* [Work item] Your answer should consist of every line from the records that holds the string "when".

* [Dataset extract]
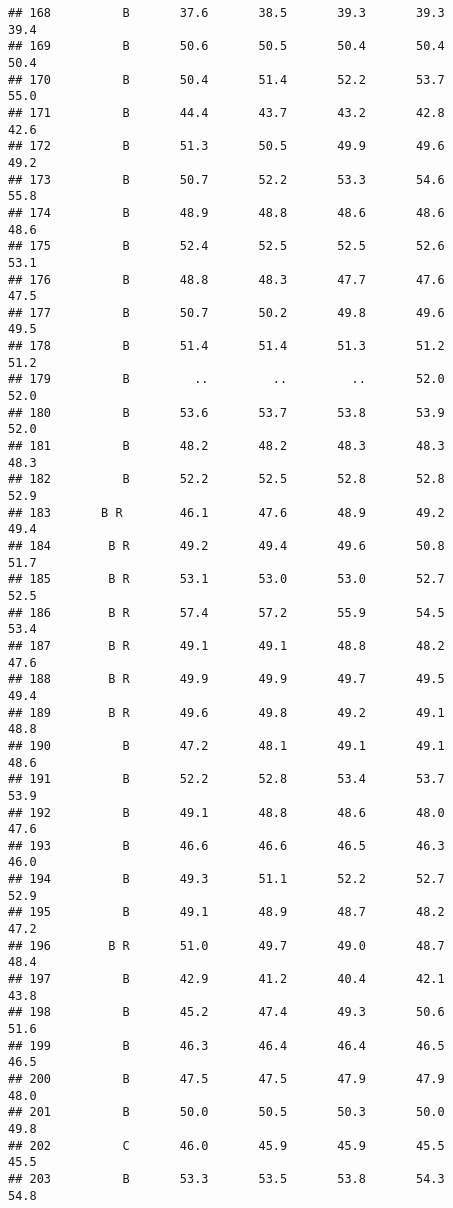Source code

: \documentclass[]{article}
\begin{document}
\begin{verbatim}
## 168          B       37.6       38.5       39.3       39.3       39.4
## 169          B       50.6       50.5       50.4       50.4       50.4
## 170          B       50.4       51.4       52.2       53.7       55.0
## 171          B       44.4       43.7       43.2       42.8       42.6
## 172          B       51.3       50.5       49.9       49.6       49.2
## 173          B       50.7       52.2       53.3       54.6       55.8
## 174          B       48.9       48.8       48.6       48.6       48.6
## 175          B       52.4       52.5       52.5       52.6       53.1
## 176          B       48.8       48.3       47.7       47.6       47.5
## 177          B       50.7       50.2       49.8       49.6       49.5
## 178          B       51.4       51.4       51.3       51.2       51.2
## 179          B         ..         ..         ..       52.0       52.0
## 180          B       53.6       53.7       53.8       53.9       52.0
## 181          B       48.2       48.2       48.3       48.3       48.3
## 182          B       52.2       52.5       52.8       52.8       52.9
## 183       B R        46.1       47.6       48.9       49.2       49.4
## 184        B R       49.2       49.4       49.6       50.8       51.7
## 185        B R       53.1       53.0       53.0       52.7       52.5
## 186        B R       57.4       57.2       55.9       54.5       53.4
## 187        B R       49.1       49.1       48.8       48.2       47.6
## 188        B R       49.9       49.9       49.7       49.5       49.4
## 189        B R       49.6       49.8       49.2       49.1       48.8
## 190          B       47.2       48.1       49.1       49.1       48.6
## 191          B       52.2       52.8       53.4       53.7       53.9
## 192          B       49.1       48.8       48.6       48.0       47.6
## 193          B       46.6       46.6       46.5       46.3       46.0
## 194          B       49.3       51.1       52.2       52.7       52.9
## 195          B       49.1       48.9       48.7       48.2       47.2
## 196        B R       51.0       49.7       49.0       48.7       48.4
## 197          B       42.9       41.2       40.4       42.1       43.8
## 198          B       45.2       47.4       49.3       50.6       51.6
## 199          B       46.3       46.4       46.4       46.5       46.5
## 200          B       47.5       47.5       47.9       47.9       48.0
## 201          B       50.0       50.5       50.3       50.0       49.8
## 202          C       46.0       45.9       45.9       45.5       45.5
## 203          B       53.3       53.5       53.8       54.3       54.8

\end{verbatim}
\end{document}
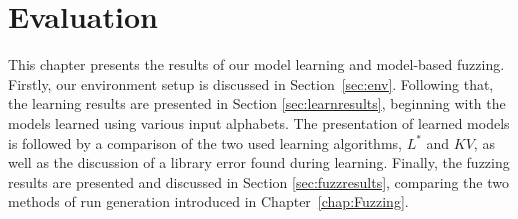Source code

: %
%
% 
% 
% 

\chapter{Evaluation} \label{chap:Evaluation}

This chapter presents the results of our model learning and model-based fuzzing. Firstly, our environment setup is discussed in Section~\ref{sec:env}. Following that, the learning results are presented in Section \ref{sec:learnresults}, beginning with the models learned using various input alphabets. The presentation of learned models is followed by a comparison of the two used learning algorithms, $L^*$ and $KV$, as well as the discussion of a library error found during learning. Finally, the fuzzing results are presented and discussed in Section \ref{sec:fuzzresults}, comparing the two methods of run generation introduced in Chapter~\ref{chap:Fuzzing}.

...

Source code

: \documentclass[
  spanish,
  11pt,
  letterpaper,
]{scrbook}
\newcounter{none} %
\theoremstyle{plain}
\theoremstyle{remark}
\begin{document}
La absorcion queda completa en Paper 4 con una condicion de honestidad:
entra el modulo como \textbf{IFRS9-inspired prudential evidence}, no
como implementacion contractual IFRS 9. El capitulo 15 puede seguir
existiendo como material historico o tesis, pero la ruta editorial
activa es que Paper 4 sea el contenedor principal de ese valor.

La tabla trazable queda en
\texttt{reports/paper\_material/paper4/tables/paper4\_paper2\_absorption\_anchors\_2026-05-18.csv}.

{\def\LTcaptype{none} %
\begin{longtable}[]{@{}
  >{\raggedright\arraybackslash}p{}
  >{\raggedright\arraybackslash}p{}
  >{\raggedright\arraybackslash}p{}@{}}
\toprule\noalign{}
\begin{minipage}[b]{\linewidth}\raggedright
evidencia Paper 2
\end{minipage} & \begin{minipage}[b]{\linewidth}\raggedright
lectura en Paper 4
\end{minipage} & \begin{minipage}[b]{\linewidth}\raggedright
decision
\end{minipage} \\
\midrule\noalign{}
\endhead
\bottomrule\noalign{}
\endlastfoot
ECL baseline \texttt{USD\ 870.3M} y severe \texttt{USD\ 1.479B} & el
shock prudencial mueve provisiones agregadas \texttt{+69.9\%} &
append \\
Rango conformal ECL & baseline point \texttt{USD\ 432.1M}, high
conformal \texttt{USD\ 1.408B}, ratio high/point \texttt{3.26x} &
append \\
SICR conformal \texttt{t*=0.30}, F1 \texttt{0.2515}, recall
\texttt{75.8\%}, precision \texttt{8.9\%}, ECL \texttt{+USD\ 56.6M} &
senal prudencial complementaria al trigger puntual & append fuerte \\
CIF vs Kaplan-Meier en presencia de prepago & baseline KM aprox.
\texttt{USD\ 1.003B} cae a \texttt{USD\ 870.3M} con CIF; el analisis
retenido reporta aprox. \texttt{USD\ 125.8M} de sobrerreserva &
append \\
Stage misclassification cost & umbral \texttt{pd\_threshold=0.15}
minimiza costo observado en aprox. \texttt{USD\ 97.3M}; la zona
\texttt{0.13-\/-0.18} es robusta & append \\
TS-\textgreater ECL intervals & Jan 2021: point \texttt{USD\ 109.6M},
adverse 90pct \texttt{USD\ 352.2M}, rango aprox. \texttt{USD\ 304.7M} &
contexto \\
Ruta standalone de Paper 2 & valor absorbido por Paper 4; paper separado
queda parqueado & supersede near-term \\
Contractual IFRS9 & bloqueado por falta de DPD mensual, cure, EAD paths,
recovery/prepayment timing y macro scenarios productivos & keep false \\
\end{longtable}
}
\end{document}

---

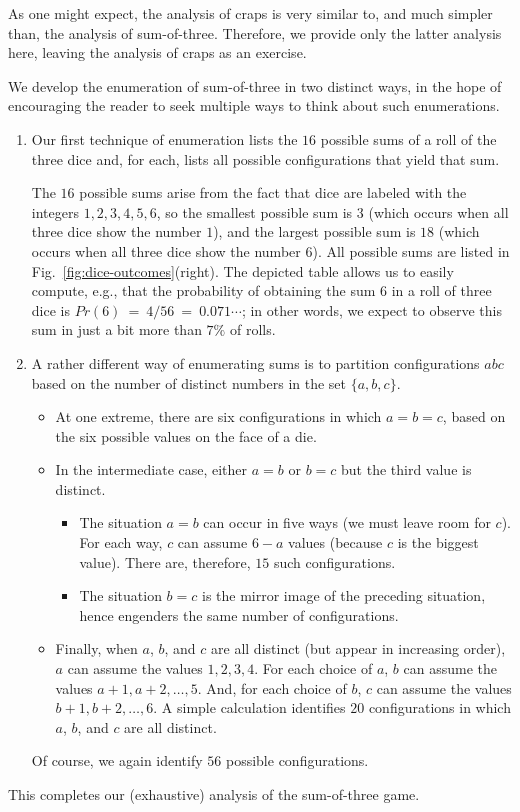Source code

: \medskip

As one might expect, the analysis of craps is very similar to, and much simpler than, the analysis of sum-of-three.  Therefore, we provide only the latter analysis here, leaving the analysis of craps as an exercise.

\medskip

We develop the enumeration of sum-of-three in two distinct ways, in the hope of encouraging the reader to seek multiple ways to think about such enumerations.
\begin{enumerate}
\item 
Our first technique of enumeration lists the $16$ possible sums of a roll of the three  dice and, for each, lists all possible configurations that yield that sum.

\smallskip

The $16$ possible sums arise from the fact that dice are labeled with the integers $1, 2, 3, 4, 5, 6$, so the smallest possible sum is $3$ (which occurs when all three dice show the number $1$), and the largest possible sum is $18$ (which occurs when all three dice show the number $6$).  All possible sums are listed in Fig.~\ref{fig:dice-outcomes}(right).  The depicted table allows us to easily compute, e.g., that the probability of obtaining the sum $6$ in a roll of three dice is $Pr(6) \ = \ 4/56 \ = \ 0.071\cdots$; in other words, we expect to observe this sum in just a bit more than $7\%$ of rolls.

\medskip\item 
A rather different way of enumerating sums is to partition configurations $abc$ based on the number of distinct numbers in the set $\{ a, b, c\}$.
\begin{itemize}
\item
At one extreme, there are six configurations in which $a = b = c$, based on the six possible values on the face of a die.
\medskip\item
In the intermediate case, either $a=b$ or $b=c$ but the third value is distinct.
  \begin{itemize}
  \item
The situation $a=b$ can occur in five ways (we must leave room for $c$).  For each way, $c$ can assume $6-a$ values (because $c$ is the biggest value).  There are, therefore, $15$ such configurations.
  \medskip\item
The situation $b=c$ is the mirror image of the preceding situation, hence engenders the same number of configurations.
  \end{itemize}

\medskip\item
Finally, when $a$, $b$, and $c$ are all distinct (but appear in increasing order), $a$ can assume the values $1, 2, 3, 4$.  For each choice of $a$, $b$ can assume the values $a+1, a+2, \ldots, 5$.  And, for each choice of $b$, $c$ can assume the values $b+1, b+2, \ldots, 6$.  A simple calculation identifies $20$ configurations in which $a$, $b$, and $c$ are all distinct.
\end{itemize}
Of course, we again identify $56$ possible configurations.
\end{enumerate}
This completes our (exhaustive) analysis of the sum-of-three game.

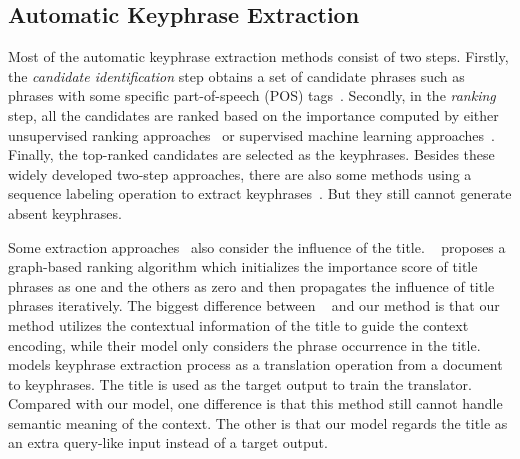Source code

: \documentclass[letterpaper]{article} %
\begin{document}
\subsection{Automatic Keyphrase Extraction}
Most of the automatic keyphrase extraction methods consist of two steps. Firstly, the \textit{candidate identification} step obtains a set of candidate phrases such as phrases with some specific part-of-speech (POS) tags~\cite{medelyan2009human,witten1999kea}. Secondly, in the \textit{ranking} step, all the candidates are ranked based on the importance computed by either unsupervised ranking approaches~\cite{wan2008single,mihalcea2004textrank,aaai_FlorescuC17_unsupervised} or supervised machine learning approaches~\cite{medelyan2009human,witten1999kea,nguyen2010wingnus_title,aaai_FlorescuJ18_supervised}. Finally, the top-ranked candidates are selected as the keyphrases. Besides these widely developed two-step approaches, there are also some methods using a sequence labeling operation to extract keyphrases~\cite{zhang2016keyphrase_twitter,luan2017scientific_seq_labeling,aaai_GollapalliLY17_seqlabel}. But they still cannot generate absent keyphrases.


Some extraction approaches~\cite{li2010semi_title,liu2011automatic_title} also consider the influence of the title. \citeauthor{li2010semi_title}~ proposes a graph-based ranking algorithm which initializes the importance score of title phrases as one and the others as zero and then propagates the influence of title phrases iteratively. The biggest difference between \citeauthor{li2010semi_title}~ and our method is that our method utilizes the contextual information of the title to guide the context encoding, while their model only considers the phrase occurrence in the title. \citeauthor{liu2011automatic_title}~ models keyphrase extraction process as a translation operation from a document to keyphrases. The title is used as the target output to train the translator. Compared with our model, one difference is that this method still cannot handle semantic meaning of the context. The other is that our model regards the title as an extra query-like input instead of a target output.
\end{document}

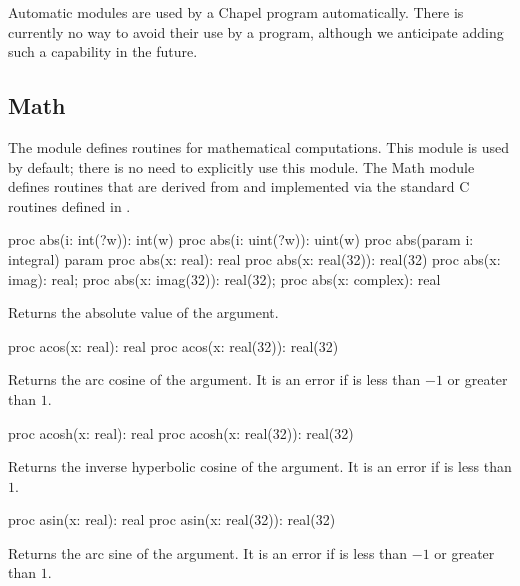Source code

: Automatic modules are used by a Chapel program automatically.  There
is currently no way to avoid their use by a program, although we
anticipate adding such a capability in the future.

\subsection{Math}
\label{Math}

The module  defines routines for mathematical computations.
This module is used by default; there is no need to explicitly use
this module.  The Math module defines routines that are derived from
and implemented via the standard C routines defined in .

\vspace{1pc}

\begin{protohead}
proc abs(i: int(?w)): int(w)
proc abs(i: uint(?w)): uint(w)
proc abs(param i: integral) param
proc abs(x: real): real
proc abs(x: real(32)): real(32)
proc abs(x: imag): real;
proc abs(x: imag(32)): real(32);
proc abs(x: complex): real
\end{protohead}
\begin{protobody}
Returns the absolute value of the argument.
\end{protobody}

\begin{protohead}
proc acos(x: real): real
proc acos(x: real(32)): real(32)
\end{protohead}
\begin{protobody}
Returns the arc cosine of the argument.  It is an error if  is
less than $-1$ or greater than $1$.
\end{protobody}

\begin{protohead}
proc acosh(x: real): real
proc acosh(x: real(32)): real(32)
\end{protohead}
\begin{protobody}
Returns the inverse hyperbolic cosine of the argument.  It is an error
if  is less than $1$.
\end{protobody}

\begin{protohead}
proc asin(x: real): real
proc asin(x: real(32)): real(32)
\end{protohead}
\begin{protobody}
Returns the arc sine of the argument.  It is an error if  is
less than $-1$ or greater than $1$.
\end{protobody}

* [Expected answer]
The $16$ possible sums arise from the fact that dice are labeled with the integers $1, 2, 3, 4, 5, 6$, so the smallest possible sum is $3$ (which occurs when all three dice show the number $1$), and the largest possible sum is $18$ (which occurs when all three dice show the number $6$).  All possible sums are listed in Fig.~\ref{fig:dice-outcomes}(right).  The depicted table allows us to easily compute, e.g., that the probability of obtaining the sum $6$ in a roll of three dice is $Pr(6) \ = \ 4/56 \ = \ 0.071\cdots$; in other words, we expect to observe this sum in just a bit more than $7\%$ of rolls.
Finally, when $a$, $b$, and $c$ are all distinct (but appear in increasing order), $a$ can assume the values $1, 2, 3, 4$.  For each choice of $a$, $b$ can assume the values $a+1, a+2, \ldots, 5$.  And, for each choice of $b$, $c$ can assume the values $b+1, b+2, \ldots, 6$.  A simple calculation identifies $20$ configurations in which $a$, $b$, and $c$ are all distinct.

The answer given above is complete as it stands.